State insurance regulators at the National Association of Insurance Commissioners, Kansas City, Mo., are working with life insurers and actuaries to develop a new reserving system. The work is looking at many facets of such a new system. As part of that overview, regulators are discussing an exposure draft of the Principles-based Valuation Review Opinion model regulation.
Many in the industry feel that a system based on actuarial principles rather than formulaic reserves would make for more efficient use of capital and a more competitive life insurance industry. However, some regulators feel that governance measures need to be in place to ensure that companies accurately portray their financial picture and do not make assumptions that are overly aggressive.
Shirley Hwei-Chung Shao, chairperson of the American Academy of Actuaries principles-based review and governance working group, reviewed the Academy’s latest discussions regarding issues surrounding governance and requested feedback from regulators.
Regulators participating in the NAIC’s Life & Health Actuarial Task Force took a straw poll on 3 questions posed by Mike Batte, a New Mexico life actuary and co-chair of the group.
The first question posed was whether actuaries auditing a principles-based review should be associated with a consulting firm that is contracted by an insurer.

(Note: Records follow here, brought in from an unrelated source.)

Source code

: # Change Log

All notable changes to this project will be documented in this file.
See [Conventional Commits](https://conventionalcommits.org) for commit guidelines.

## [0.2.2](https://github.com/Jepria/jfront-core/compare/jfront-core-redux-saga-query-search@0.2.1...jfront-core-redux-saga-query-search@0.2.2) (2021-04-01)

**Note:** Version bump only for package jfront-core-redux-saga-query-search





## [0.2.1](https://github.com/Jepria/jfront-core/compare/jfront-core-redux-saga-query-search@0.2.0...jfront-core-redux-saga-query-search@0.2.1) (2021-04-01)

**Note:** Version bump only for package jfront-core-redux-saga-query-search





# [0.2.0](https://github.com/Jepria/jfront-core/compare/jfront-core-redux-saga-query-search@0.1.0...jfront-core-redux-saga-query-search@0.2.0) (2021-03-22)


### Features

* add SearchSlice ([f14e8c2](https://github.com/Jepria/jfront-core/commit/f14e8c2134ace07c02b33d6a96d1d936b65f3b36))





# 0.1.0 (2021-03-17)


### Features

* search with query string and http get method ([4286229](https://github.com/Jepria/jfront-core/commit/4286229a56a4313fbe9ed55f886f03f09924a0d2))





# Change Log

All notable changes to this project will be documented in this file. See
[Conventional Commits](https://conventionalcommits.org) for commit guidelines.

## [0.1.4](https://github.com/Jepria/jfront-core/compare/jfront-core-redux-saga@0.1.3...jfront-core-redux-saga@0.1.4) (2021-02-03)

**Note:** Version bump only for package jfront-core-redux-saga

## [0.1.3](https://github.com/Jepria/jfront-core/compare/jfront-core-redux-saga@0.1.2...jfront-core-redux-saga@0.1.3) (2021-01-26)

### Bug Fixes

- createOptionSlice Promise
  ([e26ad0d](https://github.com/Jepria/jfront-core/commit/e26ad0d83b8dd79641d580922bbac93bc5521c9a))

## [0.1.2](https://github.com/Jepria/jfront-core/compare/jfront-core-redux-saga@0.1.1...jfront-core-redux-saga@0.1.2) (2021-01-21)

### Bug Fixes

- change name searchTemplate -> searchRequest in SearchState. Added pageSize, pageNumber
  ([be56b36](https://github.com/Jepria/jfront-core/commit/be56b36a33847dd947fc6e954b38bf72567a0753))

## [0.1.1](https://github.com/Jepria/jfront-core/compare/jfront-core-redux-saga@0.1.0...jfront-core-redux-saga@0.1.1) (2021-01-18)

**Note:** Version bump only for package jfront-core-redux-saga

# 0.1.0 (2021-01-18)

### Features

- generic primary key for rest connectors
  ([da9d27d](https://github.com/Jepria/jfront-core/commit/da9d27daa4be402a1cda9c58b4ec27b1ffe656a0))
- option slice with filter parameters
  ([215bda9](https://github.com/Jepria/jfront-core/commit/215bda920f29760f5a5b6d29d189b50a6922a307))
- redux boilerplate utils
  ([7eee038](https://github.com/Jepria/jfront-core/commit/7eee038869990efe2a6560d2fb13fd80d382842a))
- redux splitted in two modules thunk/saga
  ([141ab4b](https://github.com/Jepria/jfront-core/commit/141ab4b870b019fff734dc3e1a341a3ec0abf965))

Seven regulators responded ‘yes’; 4, ‘no’; one abstained; and one did not respond to the question.
A second straw poll taken among regulators addressed whether the principles-based actuarial review opinion should be made public or should be kept confidential. Five regulators said that it should be made public; 2 that it should not be made public; and 6 abstained on the issue.
A third question addressed the issue of whether the actuarial report should be a single report for all lines of business or whether there should be individual reports for individual lines of business. Nine regulators responded that the Academy recommendation should be for a single line of business; 3 abstained and 1 did not respond to the question.
During the course of the discussion, Shao made clear that in the Academy draft, principles-based reviewers would not be in the position of reviewing their own work and that if a reviewer was employed by an auditing company, neither the reviewer nor the auditing company that hired the reviewer would be checking each other’s work.